### DATA IN THIS EXERCISE
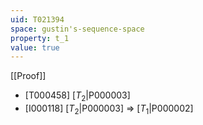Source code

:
 ```yaml
---
uid: T021394
space: gustin's-sequence-space
property: t_1
value: true
---
```

[[Proof]]

* [T000458] [$T_2$|P000003]
* [I000118] [$T_2$|P000003] => [$T_1$|P000002]

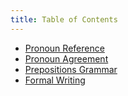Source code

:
 ```yaml
---
title: Table of Contents
---
```


- [Pronoun Reference](/2nd-semester/communication-skills/pronoun-reference)
- [Pronoun Agreement](/2nd-semester/communication-skills/pronoun-agreement)
- [Prepositions Grammar](/2nd-semester/communication-skills/prepositions-grammar)
- [Formal Writing](/2nd-semester/communication-skills/formal)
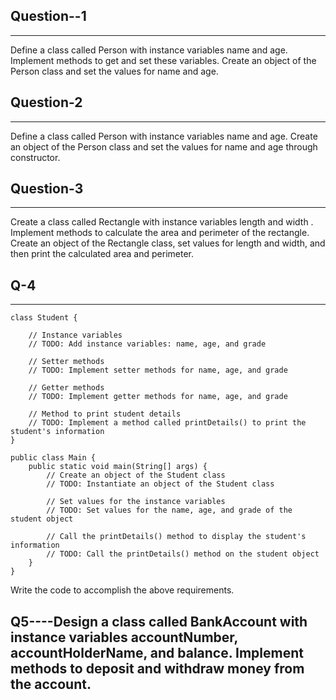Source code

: ## Question--1
--------------
Define a class called Person with instance variables name and age. Implement methods to get and set these variables. Create an object of the Person class and set the values for name and age.

## Question-2
-----------
Define a class called Person with instance variables name and age. Create an object of the Person class and set the values for name and age through constructor.

## Question-3
-----------
Create a class called Rectangle with instance variables length  and width . Implement methods to calculate the area and perimeter of the rectangle. Create an object of the Rectangle class, set values for length and width, and then print the calculated area and perimeter.

## Q-4
----

```
class Student {

    // Instance variables
    // TODO: Add instance variables: name, age, and grade

    // Setter methods
    // TODO: Implement setter methods for name, age, and grade

    // Getter methods
    // TODO: Implement getter methods for name, age, and grade

    // Method to print student details
    // TODO: Implement a method called printDetails() to print the student's information
}

public class Main {
    public static void main(String[] args) {
        // Create an object of the Student class
        // TODO: Instantiate an object of the Student class

        // Set values for the instance variables
        // TODO: Set values for the name, age, and grade of the student object

        // Call the printDetails() method to display the student's information
        // TODO: Call the printDetails() method on the student object
    }
}
```
Write the code to accomplish the above requirements.

## Q5----Design a class called BankAccount with instance variables accountNumber, accountHolderName, and balance. Implement methods to deposit and withdraw money from the account.
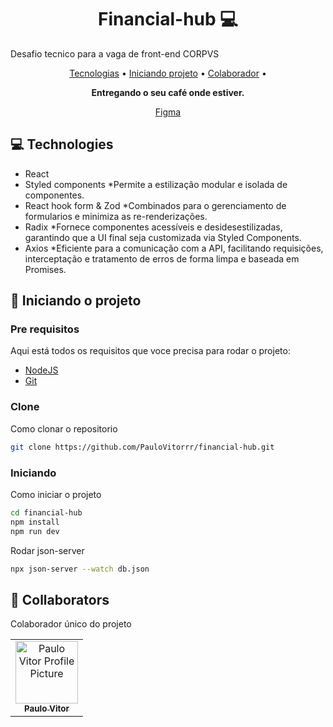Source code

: 
<h1 align="center" style="font-weight: bold;"> Financial-hub 💻</h1>

Desafio tecnico para a vaga de front-end CORPVS

<p align="center">
 <a href="#tech">Tecnologias</a> • 
 <a href="#started">Iniciando projeto</a> • 
  <a href="#colab">Colaborador</a> •
</p>

<p align="center">
    <b>Entregando o seu café onde estiver.</b>
</p>

<p align="center">
     <a href="https://encurtador.com.br/MIhDi">Figma</a>
</p>

<h2 id="technologies">💻 Technologies</h2>

- React
- Styled components
  \*Permite a estilização modular e isolada de componentes.
- React hook form & Zod
  \*Combinados para o gerenciamento de formularios e minimiza as re-renderizações.
- Radix
  \*Fornece componentes acessíveis e desidesestilizadas, garantindo que a UI final seja customizada via Styled Components.
- Axios
  \*Eficiente para a comunicação com a API, facilitando requisições, interceptação e tratamento de erros de forma limpa e baseada em Promises.

<h2 id="started">🚀 Iniciando o projeto</h2>

<h3>Pre requisitos</h3>

Aqui está todos os requisitos que voce precisa para rodar o projeto:

- [NodeJS](https://nodejs.org/en/download)
- [Git](https://git-scm.com/downloads)

<h3>Clone</h3>

Como clonar o repositorio

```bash
git clone https://github.com/PauloVitorrr/financial-hub.git
```

<h3>Iniciando</h3>

Como iniciar o projeto

```bash
cd financial-hub
npm install
npm run dev
```

<span>Rodar json-server</span>

```bash
npx json-server --watch db.json
```

<h2 id="colab">🤝 Collaborators</h2>

Colaborador único do projeto

<table>
  <tr>
    <td align="center">
      <a href="#">
        <img src="https://avatars.githubusercontent.com/u/102882298?v=4" width="100px;" alt="Paulo Vitor Profile Picture"/><br>
        <sub>
          <b>Paulo Vitor</b>
        </sub>
      </a>
    </td>
  </tr>
</table>
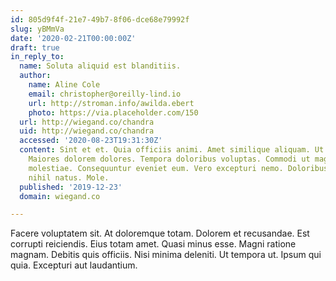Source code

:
 ```yaml
---
id: 805d9f4f-21e7-49b7-8f06-dce68e79992f
slug: yBMmVa
date: '2020-02-21T00:00:00Z'
draft: true
in_reply_to:
  name: Soluta aliquid est blanditiis.
  author:
    name: Aline Cole
    email: christopher@oreilly-lind.io
    url: http://stroman.info/awilda.ebert
    photo: https://via.placeholder.com/150
  url: http://wiegand.co/chandra
  uid: http://wiegand.co/chandra
  accessed: '2020-08-23T19:31:30Z'
  content: Sint et et. Quia officiis animi. Amet similique aliquam. Ut nihil autem.
    Maiores dolorem dolores. Tempora doloribus voluptas. Commodi ut magni. Et nihil
    molestiae. Consequuntur eveniet eum. Vero excepturi nemo. Doloribus ea qui. In
    nihil natus. Mole.
  published: '2019-12-23'
  domain: wiegand.co

---
```


Facere voluptatem sit. At doloremque totam. Dolorem et recusandae. Est corrupti reiciendis. Eius totam amet. Quasi minus esse. Magni ratione magnam. Debitis quis officiis. Nisi minima deleniti. Ut tempora ut. Ipsum qui quia. Excepturi aut laudantium.
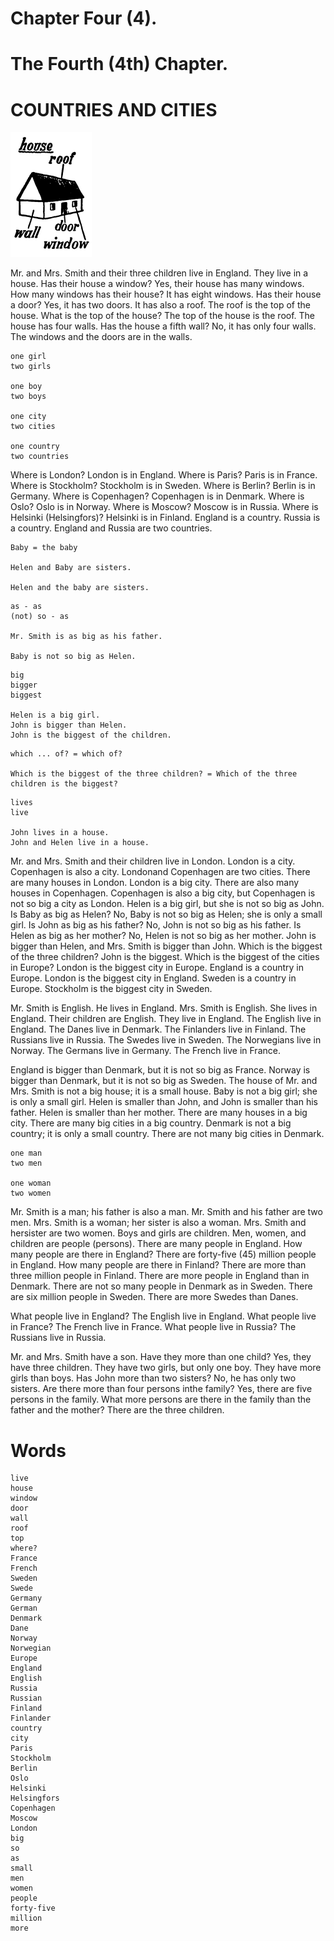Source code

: # Chapter Four (4).

# The Fourth (4th) Chapter.

# COUNTRIES AND CITIES

![Alt text](/images/04_house.svg "House")

Mr. and Mrs. Smith and their three children live in England. They live in a house. Has their house a window? Yes, their house has many windows. How many windows has their house? It has eight windows. Has their house a door? Yes, it has two doors. It has also a roof. The roof is the top of the house. What is the top of the house? The top of the house is the roof. The house has four walls. Has the house a fifth wall? No, it has only four walls. The windows and the doors are in the walls.

```
one girl
two girls

one boy
two boys

one city
two cities

one country
two countries
```

Where is London? London is in England. Where is Paris? Paris is in France. Where is Stockholm? Stockholm is in Sweden. Where is Berlin? Berlin is in Germany. Where is Copenhagen? Copenhagen is in Denmark. Where is Oslo? Oslo is in Norway. Where is Moscow? Moscow is in Russia. Where is Helsinki (Helsingfors)? Helsinki is in Finland. England is a country. Russia is a country. England and Russia are two countries.

```
Baby = the baby

Helen and Baby are sisters.

Helen and the baby are sisters.
```

```
as - as
(not) so - as

Mr. Smith is as big as his father.

Baby is not so big as Helen.
```

```
big
bigger
biggest

Helen is a big girl.
John is bigger than Helen.
John is the biggest of the children.
```

```
which ... of? = which of?

Which is the biggest of the three children? = Which of the three children is the biggest?
```

```
lives
live

John lives in a house.
John and Helen live in a house.
```

Mr. and Mrs. Smith and their children live in London. London is a city. Copenhagen is also a city. Londonand Copenhagen are two cities. There are many houses in London. London is a big city. There are also many houses in Copenhagen. Copenhagen is also a big city, but Copenhagen is not so big a city as London. Helen is a big girl, but she is not so big as John. Is Baby as big as Helen? No, Baby is not so big as Helen; she is only a small girl. Is John as big as his father? No, John is not so big as his father. Is Helen as big as her mother? No, Helen is not so big as her mother. John is bigger than Helen, and Mrs. Smith is bigger than John. Which is the biggest of the three children? John is the biggest. Which is the biggest of the cities in Europe? London is the biggest city in Europe. England is a country in Europe. London is the biggest city in England. Sweden is a country in Europe. Stockholm is the biggest city in Sweden.

Mr. Smith is English. He lives in England. Mrs. Smith is English. She lives in England. Their children are English. They live in England. The English live in England. The Danes live in Denmark. The Finlanders live in Finland. The Russians live in Russia. The Swedes live in Sweden. The Norwegians live in Norway. The Germans live in Germany. The French live in France.

England is bigger than Denmark, but it is not so big as France. Norway is bigger than Denmark, but it is not so big as Sweden. The house of Mr. and Mrs. Smith is not a big house; it is a small house. Baby is not a big girl; she is only a small girl. Helen is smaller than John, and John is smaller than his father. Helen is smaller than her mother. There are many houses in a big city. There are many big cities in a big country. Denmark is not a big country; it is only a small country. There are not many big cities in Denmark.

```
one man
two men

one woman
two women
```

Mr. Smith is a man; his father is also a man. Mr. Smith and his father are two men. Mrs. Smith is a woman; her sister is also a woman. Mrs. Smith and hersister are two women. Boys and girls are children. Men, women, and children are people (persons). There are many people in England. How many people are there in England? There are forty-five (45) million people in England. How many people are there in Finland? There are more than three million people in Finland. There are more people in England than in Denmark. There are not so many people in Denmark as in Sweden. There are six million people in Sweden. There are more Swedes than Danes.

What people live in England? The English live in England. What people live in France? The French live in France. What people live in Russia? The Russians live in Russia.

Mr. and Mrs. Smith have a son. Have they more than one child? Yes, they have three children. They have two girls, but only one boy. They have more girls than boys. Has John more than two sisters? No, he has only two sisters. Are there more than four persons inthe family? Yes, there are five persons in the family. What more persons are there in the family than the father and the mother? There are the three children.

# Words
```
live
house
window
door
wall
roof
top
where?
France
French
Sweden
Swede
Germany
German
Denmark
Dane
Norway
Norwegian
Europe
England
English
Russia
Russian
Finland
Finlander
country
city
Paris
Stockholm
Berlin
Oslo
Helsinki
Helsingfors
Copenhagen
Moscow
London
big
so
as
small
men
women
people
forty-five
million
more
```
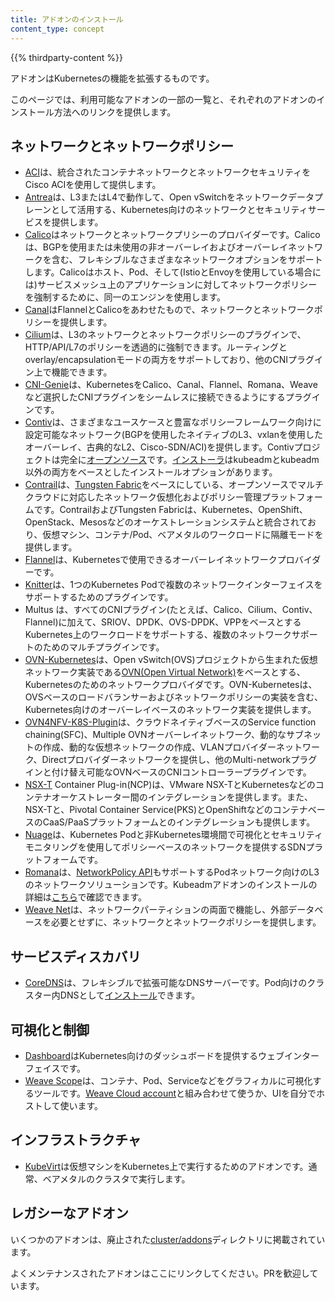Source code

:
 ```yaml
---
title: アドオンのインストール
content_type: concept
---
```


<!-- overview -->

{{% thirdparty-content %}}

アドオンはKubernetesの機能を拡張するものです。

このページでは、利用可能なアドオンの一部の一覧と、それぞれのアドオンのインストール方法へのリンクを提供します。

<!-- body -->

## ネットワークとネットワークポリシー

* [ACI](https://www.github.com/noironetworks/aci-containers)は、統合されたコンテナネットワークとネットワークセキュリティをCisco ACIを使用して提供します。
* [Antrea](https://antrea.io/)は、L3またはL4で動作して、Open vSwitchをネットワークデータプレーンとして活用する、Kubernetes向けのネットワークとセキュリティサービスを提供します。
* [Calico](https://docs.projectcalico.org/latest/introduction/)はネットワークとネットワークプリシーのプロバイダーです。Calicoは、BGPを使用または未使用の非オーバーレイおよびオーバーレイネットワークを含む、フレキシブルなさまざまなネットワークオプションをサポートします。Calicoはホスト、Pod、そして(IstioとEnvoyを使用している場合には)サービスメッシュ上のアプリケーションに対してネットワークポリシーを強制するために、同一のエンジンを使用します。
* [Canal](https://github.com/tigera/canal/tree/master/k8s-install)はFlannelとCalicoをあわせたもので、ネットワークとネットワークポリシーを提供します。
* [Cilium](https://github.com/cilium/cilium)は、L3のネットワークとネットワークポリシーのプラグインで、HTTP/API/L7のポリシーを透過的に強制できます。ルーティングとoverlay/encapsulationモードの両方をサポートしており、他のCNIプラグイン上で機能できます。
* [CNI-Genie](https://github.com/Huawei-PaaS/CNI-Genie)は、KubernetesをCalico、Canal、Flannel、Romana、Weaveなど選択したCNIプラグインをシームレスに接続できるようにするプラグインです。
* [Contiv](https://contiv.github.io)は、さまざまなユースケースと豊富なポリシーフレームワーク向けに設定可能なネットワーク(BGPを使用したネイティブのL3、vxlanを使用したオーバーレイ、古典的なL2、Cisco-SDN/ACI)を提供します。Contivプロジェクトは完全に[オープンソース](https://github.com/contiv)です。[インストーラ](https://github.com/contiv/install)はkubeadmとkubeadm以外の両方をベースとしたインストールオプションがあります。
* [Contrail](https://www.juniper.net/us/en/products-services/sdn/contrail/contrail-networking/)は、[Tungsten Fabric](https://tungsten.io)をベースにしている、オープンソースでマルチクラウドに対応したネットワーク仮想化およびポリシー管理プラットフォームです。ContrailおよびTungsten Fabricは、Kubernetes、OpenShift、OpenStack、Mesosなどのオーケストレーションシステムと統合されており、仮想マシン、コンテナ/Pod、ベアメタルのワークロードに隔離モードを提供します。
* [Flannel](https://github.com/flannel-io/flannel#deploying-flannel-manually)は、Kubernetesで使用できるオーバーレイネットワークプロバイダーです。
* [Knitter](https://github.com/ZTE/Knitter/)は、1つのKubernetes Podで複数のネットワークインターフェイスをサポートするためのプラグインです。
* Multus は、すべてのCNIプラグイン(たとえば、Calico、Cilium、Contiv、Flannel)に加えて、SRIOV、DPDK、OVS-DPDK、VPPをベースとするKubernetes上のワークロードをサポートする、複数のネットワークサポートのためのマルチプラグインです。
* [OVN-Kubernetes](https://github.com/ovn-org/ovn-kubernetes/)は、Open vSwitch(OVS)プロジェクトから生まれた仮想ネットワーク実装である[OVN(Open Virtual Network)](https://github.com/ovn-org/ovn/)をベースとする、Kubernetesのためのネットワークプロバイダです。OVN-Kubernetesは、OVSベースのロードバランサーおよびネットワークポリシーの実装を含む、Kubernetes向けのオーバーレイベースのネットワーク実装を提供します。
* [OVN4NFV-K8S-Plugin](https://github.com/opnfv/ovn4nfv-k8s-plugin)は、クラウドネイティブベースのService function chaining(SFC)、Multiple OVNオーバーレイネットワーク、動的なサブネットの作成、動的な仮想ネットワークの作成、VLANプロバイダーネットワーク、Directプロバイダーネットワークを提供し、他のMulti-networkプラグインと付け替え可能なOVNベースのCNIコントローラープラグインです。
* [NSX-T](https://docs.vmware.com/en/VMware-NSX-T/2.0/nsxt_20_ncp_kubernetes.pdf) Container Plug-in(NCP)は、VMware NSX-TとKubernetesなどのコンテナオーケストレーター間のインテグレーションを提供します。また、NSX-Tと、Pivotal Container Service(PKS)とOpenShiftなどのコンテナベースのCaaS/PaaSプラットフォームとのインテグレーションも提供します。
* [Nuage](https://github.com/nuagenetworks/nuage-kubernetes/blob/v5.1.1-1/docs/kubernetes-1-installation.rst)は、Kubernetes Podと非Kubernetes環境間で可視化とセキュリティモニタリングを使用してポリシーベースのネットワークを提供するSDNプラットフォームです。
* [Romana](https://romana.io)は、[NetworkPolicy API](/docs/concepts/services-networking/network-policies/)もサポートするPodネットワーク向けのL3のネットワークソリューションです。Kubeadmアドオンのインストールの詳細は[こちら](https://github.com/romana/romana/tree/master/containerize)で確認できます。
* [Weave Net](https://www.weave.works/docs/net/latest/kubernetes/kube-addon/)は、ネットワークパーティションの両面で機能し、外部データベースを必要とせずに、ネットワークとネットワークポリシーを提供します。

## サービスディスカバリ

* [CoreDNS](https://coredns.io)は、フレキシブルで拡張可能なDNSサーバーです。Pod向けのクラスター内DNSとして[インストール](https://github.com/coredns/deployment/tree/master/kubernetes)できます。

## 可視化と制御

* [Dashboard](https://github.com/kubernetes/dashboard#kubernetes-dashboard)はKubernetes向けのダッシュボードを提供するウェブインターフェイスです。
* [Weave Scope](https://www.weave.works/documentation/scope-latest-installing/#k8s)は、コンテナ、Pod、Serviceなどをグラフィカルに可視化するツールです。[Weave Cloud account](https://cloud.weave.works/)と組み合わせて使うか、UIを自分でホストして使います。

## インフラストラクチャ

* [KubeVirt](https://kubevirt.io/user-guide/#/installation/installation)は仮想マシンをKubernetes上で実行するためのアドオンです。通常、ベアメタルのクラスタで実行します。

## レガシーなアドオン

いくつかのアドオンは、廃止された[cluster/addons](https://git.k8s.io/kubernetes/cluster/addons)ディレクトリに掲載されています。

よくメンテナンスされたアドオンはここにリンクしてください。PRを歓迎しています。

### PROBLEM REQUIREMENTS
Sift the data above for lines with "Styled", then copy each one.

### RESPONSE TO THIS EXERCISE
- Styled components
  \*Fornece componentes acessíveis e desidesestilizadas, garantindo que a UI final seja customizada via Styled Components.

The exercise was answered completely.